# Task requirements:
Identify each line below containing the string "tabla" and copy it.

# Record set:
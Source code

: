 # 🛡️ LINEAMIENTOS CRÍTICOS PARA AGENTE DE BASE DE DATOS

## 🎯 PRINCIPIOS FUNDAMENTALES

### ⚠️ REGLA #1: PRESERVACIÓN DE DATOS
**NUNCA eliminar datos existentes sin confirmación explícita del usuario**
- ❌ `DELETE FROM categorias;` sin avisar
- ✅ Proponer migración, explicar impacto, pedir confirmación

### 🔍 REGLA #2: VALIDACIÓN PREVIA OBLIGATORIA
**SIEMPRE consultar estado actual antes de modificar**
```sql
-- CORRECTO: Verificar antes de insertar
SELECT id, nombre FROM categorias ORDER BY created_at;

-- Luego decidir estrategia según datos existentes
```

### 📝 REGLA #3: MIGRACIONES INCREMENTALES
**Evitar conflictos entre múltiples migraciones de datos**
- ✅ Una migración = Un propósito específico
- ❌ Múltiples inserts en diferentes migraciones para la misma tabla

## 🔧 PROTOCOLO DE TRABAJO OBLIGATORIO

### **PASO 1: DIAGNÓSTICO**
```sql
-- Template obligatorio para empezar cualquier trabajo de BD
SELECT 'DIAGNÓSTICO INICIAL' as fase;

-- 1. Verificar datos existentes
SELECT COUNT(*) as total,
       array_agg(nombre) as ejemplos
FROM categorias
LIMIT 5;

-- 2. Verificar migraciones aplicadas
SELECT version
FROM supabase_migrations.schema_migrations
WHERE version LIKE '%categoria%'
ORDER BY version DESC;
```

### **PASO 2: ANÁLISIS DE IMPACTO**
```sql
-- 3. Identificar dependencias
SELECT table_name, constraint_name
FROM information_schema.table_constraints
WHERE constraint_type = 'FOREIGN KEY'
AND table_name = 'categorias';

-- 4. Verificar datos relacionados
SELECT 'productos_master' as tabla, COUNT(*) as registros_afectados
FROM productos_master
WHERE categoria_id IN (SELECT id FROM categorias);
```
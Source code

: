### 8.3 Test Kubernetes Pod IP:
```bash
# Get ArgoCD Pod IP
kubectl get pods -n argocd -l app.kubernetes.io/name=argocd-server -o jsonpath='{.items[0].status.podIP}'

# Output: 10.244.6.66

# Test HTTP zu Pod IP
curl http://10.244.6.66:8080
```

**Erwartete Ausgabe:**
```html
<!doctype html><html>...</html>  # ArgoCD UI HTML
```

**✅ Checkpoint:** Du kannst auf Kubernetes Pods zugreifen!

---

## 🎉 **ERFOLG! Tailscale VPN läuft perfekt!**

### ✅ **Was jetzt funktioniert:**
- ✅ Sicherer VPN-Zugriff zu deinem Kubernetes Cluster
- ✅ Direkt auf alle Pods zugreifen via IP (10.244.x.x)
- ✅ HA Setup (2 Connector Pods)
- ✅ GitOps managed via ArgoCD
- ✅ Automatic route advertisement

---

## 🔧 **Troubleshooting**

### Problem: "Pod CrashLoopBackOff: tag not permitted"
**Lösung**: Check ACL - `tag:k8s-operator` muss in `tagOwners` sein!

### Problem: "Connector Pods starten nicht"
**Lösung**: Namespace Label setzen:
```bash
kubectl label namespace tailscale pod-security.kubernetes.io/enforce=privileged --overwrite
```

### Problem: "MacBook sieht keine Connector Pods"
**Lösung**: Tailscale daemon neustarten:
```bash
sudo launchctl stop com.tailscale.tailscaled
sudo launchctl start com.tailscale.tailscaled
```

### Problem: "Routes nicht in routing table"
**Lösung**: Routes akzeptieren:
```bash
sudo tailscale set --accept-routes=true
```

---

# Exercise output:
- ❌ Múltiples inserts en diferentes migraciones para la misma tabla
SELECT 'productos_master' as tabla, COUNT(*) as registros_afectados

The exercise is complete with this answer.